Data records:
[Start of section]

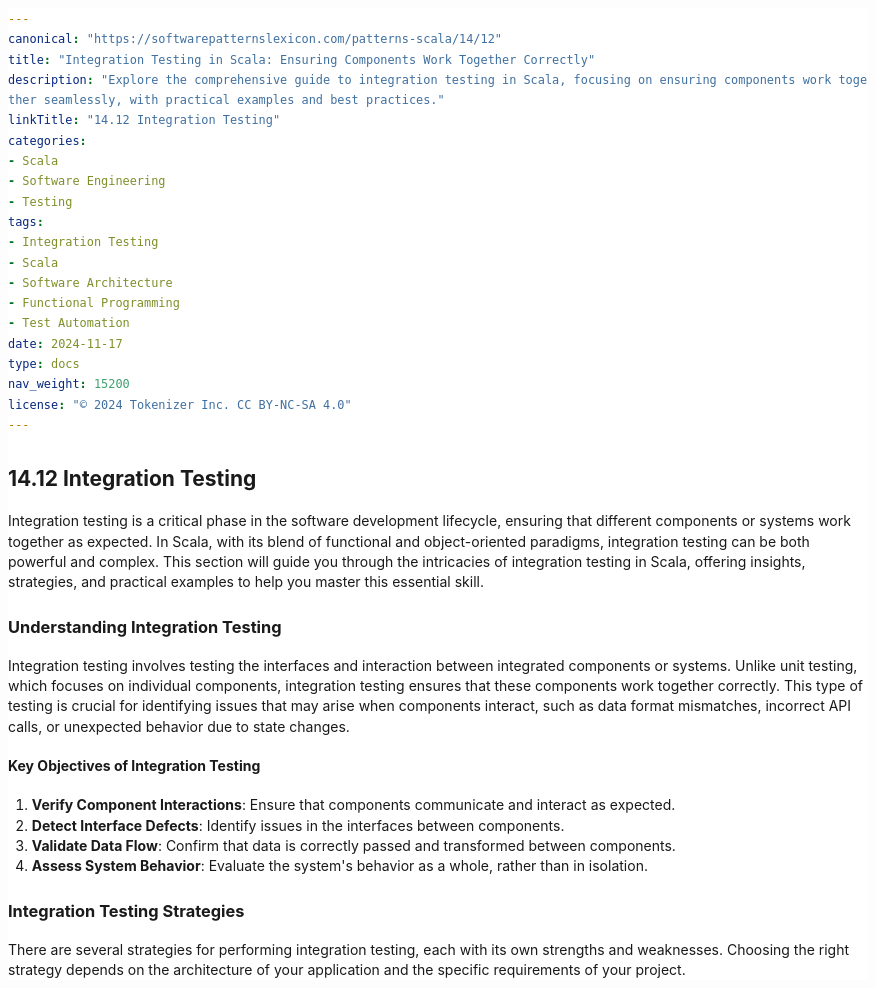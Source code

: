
 ```yaml
---
canonical: "https://softwarepatternslexicon.com/patterns-scala/14/12"
title: "Integration Testing in Scala: Ensuring Components Work Together Correctly"
description: "Explore the comprehensive guide to integration testing in Scala, focusing on ensuring components work together seamlessly, with practical examples and best practices."
linkTitle: "14.12 Integration Testing"
categories:
- Scala
- Software Engineering
- Testing
tags:
- Integration Testing
- Scala
- Software Architecture
- Functional Programming
- Test Automation
date: 2024-11-17
type: docs
nav_weight: 15200
license: "© 2024 Tokenizer Inc. CC BY-NC-SA 4.0"
---
```


## 14.12 Integration Testing

Integration testing is a critical phase in the software development lifecycle, ensuring that different components or systems work together as expected. In Scala, with its blend of functional and object-oriented paradigms, integration testing can be both powerful and complex. This section will guide you through the intricacies of integration testing in Scala, offering insights, strategies, and practical examples to help you master this essential skill.

### Understanding Integration Testing

Integration testing involves testing the interfaces and interaction between integrated components or systems. Unlike unit testing, which focuses on individual components, integration testing ensures that these components work together correctly. This type of testing is crucial for identifying issues that may arise when components interact, such as data format mismatches, incorrect API calls, or unexpected behavior due to state changes.

#### Key Objectives of Integration Testing

1. **Verify Component Interactions**: Ensure that components communicate and interact as expected.
2. **Detect Interface Defects**: Identify issues in the interfaces between components.
3. **Validate Data Flow**: Confirm that data is correctly passed and transformed between components.
4. **Assess System Behavior**: Evaluate the system's behavior as a whole, rather than in isolation.

### Integration Testing Strategies

There are several strategies for performing integration testing, each with its own strengths and weaknesses. Choosing the right strategy depends on the architecture of your application and the specific requirements of your project.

[End of section]

YOUR OBJECTIVE:
What are the lines from the one with "4. **Assess System" through the end of the entries? Give them again exactly, both end lines included.

OUTPUT OF THE TASK:
4. **Assess System Behavior**: Evaluate the system's behavior as a whole, rather than in isolation.

### Integration Testing Strategies

There are several strategies for performing integration testing, each with its own strengths and weaknesses. Choosing the right strategy depends on the architecture of your application and the specific requirements of your project.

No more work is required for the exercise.